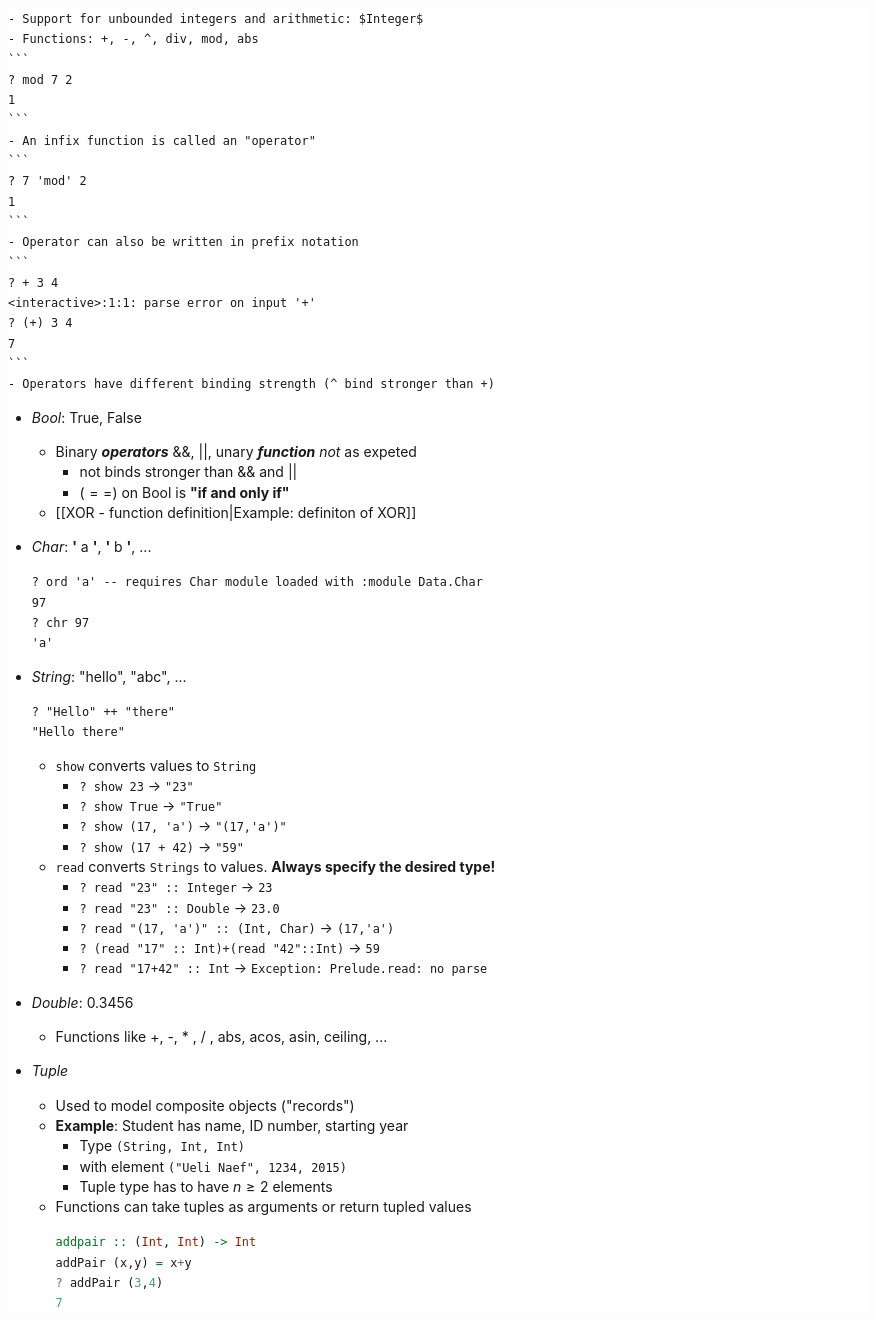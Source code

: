 	- Support for unbounded integers and arithmetic: $Integer$
	- Functions: +, -, ^, div, mod, abs
	```
	? mod 7 2
	1
	```
	- An infix function is called an "operator"
	```
	? 7 'mod' 2
	1
	```
	- Operator can also be written in prefix notation
	```
	? + 3 4
	<interactive>:1:1: parse error on input '+'
	? (+) 3 4
	7
	```
	- Operators have different binding strength (^ bind stronger than +)
- $Bool$: True, False
	- Binary __*operators*__ &&, ||, unary __*function*__ $not$ as expeted
		- not binds stronger than && and ||
		- ($==$) on Bool is **"if and only if"**
	- [[XOR - function definition|Example: definiton of XOR]]
- $Char$: **'** a **'**, **'** b **'**, ...
	```shell
	? ord 'a' -- requires Char module loaded with :module Data.Char
	97
	? chr 97
	'a'
	```
- $String$: "hello", "abc", ...
	```shell
	? "Hello" ++ "there"
	"Hello there"
	```
	- `show` converts values to `String`
		- `? show 23` -> `"23"`
		- `? show True` -> `"True"`
		- `? show (17, 'a')` -> `"(17,'a')"`
		- `? show (17 + 42)` -> `"59"`
	- `read` converts `Strings` to values. **Always specify the desired type!**
		- `? read "23" :: Integer` -> `23`
		- `? read "23" :: Double` -> `23.0`
		- `? read "(17, 'a')" :: (Int, Char)` -> `(17,'a')`
		- `? (read "17" :: Int)+(read "42"::Int)` -> `59`
		- `? read "17+42" :: Int` -> `Exception: Prelude.read: no parse`


- $Double$: 0.3456
	- Functions like +, -, * , / , abs, acos, asin, ceiling, ...
- $Tuple$
	- Used to model composite objects ("records")
	- **Example**: Student has name, ID number, starting year
		- Type `(String, Int, Int)`
		- with element `("Ueli Naef", 1234, 2015)`
		- Tuple type has to have $n \ge 2$ elements 
	- Functions can take tuples as arguments or return tupled values
		```haskell
		addpair :: (Int, Int) -> Int
		addPair (x,y) = x+y
		? addPair (3,4)
		7
		```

## How to complete this task
Your task is to repeat the opening line of the entries above and each line after it, ending with the line that has "- $Bool$: True, False". Do not include the pictures.

## Reply
Source code

: 	- Support for unbounded integers and arithmetic: $Integer$
	- Functions: +, -, ^, div, mod, abs
	```
	? mod 7 2
	1
	```
	- An infix function is called an "operator"
	```
	? 7 'mod' 2
	1
	```
	- Operator can also be written in prefix notation
	```
	? + 3 4
	<interactive>:1:1: parse error on input '+'
	? (+) 3 4
	7
	```
	- Operators have different binding strength (^ bind stronger than +)
- $Bool$: True, False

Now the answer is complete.